(Rendered images with source text)
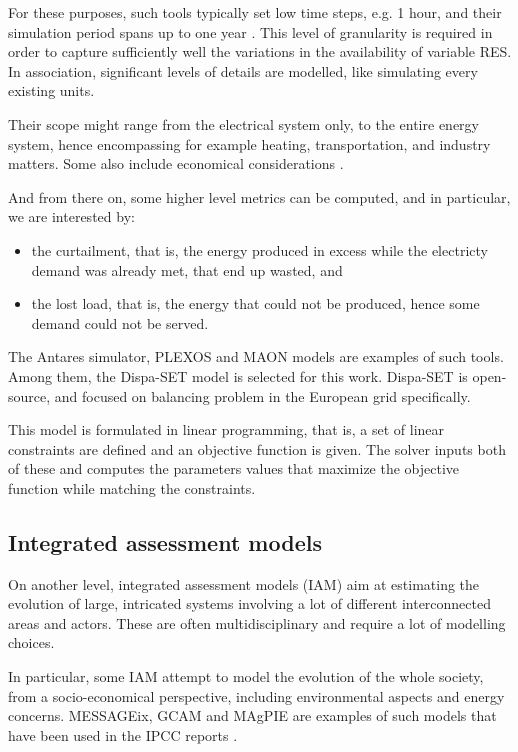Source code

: For these purposes, such tools typically set low time steps, e.g. 1 hour, and their simulation period spans up to one year \cite{short-term-dispatch-1}. This level of granularity is required in order to capture sufficiently well the variations in the availability of variable RES. In association, significant levels of details are modelled, like simulating every existing units. 

Their scope might range from the electrical system only, to the entire energy system, hence encompassing for example heating, transportation, and industry matters. Some also include economical considerations \cite{Antares}.

And from there on, some higher level metrics can be computed, and in particular, we are interested by:
\begin{itemize}
    \item the curtailment, that is, the energy produced in excess while the electricty demand was already met, that end up wasted, and
    \item the lost load, that is, the energy that could not be produced, hence some demand could not be served.
\end{itemize}

The Antares simulator, PLEXOS and MAON models are examples of such tools. Among them, the Dispa-SET model \cite{dispaset} is selected for this work. Dispa-SET is open-source, and focused on balancing problem in the European grid specifically.

This model is formulated in linear programming, that is, a set of linear constraints are defined and an objective function is given. The solver inputs both of these and computes the parameters values that maximize the objective function while matching the constraints.

\subsection{Integrated assessment models}

On another level, integrated assessment models (IAM) aim at estimating the evolution of large, intricated systems involving a lot of different interconnected areas and actors. These are often multidisciplinary and require a lot of modelling choices.

In particular, some IAM attempt to model the evolution of the whole society, from a socio-economical perspective, including environmental aspects and energy concerns. MESSAGEix, GCAM and MAgPIE are examples of such models that have been used in the IPCC reports \cite{GCAM} \cite{MESSAGEix} \cite{Antares} \cite{ipcc-thing}.


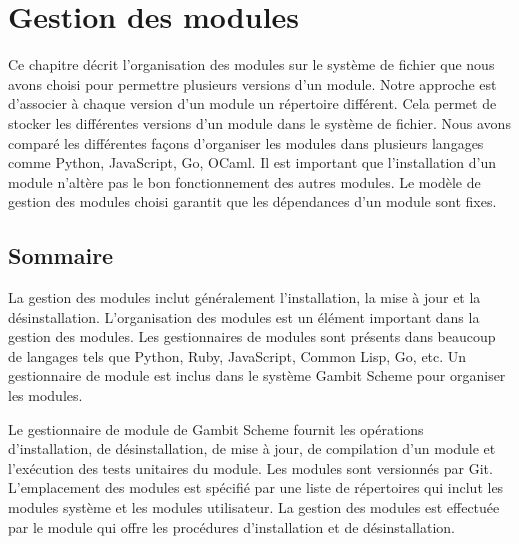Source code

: 
\chapter{Gestion des modules}
\label{ch:module_management}


Ce chapitre décrit l'organisation des modules sur le système de fichier que
nous avons choisi pour permettre plusieurs versions d'un module. Notre
approche est d'associer à chaque version d'un module un répertoire différent.
Cela permet de stocker les différentes versions d'un module dans le système de
fichier.  Nous avons comparé les différentes façons d'organiser les modules
dans plusieurs langages comme Python, JavaScript, Go, OCaml. Il est important
que l'installation d'un module n'altère pas le bon fonctionnement des autres
modules.  Le modèle de gestion des modules choisi garantit que les dépendances
d'un module sont fixes.


\section{Sommaire}
La gestion des modules inclut généralement l'installation, la mise à jour et
la désinstallation. L'organisation des modules est un élément important
dans la gestion des modules. Les gestionnaires de modules sont présents dans
beaucoup de langages tels que Python, Ruby, JavaScript, Common Lisp, Go, etc.
Un gestionnaire de module est inclus dans le système Gambit Scheme pour
organiser les modules.

Le gestionnaire de module de Gambit Scheme fournit les opérations
d'installation, de désinstallation, de mise à jour, de compilation
d'un module et l'exécution des tests unitaires du module. Les modules
sont versionnés par Git. L'emplacement des modules est spécifié par
une liste de répertoires qui inclut les modules système et les modules
utilisateur. La gestion des modules est effectuée par le module 
qui offre les procédures d'installation et de désinstallation.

[Task details]:
From the opening line of the entries above to the line containing "Their scope might", please transcribe each line exactly, skipping every picture.

[Output for this exercise]:
Source code

: For these purposes, such tools typically set low time steps, e.g. 1 hour, and their simulation period spans up to one year \cite{short-term-dispatch-1}. This level of granularity is required in order to capture sufficiently well the variations in the availability of variable RES. In association, significant levels of details are modelled, like simulating every existing units. 

Their scope might range from the electrical system only, to the entire energy system, hence encompassing for example heating, transportation, and industry matters. Some also include economical considerations \cite{Antares}.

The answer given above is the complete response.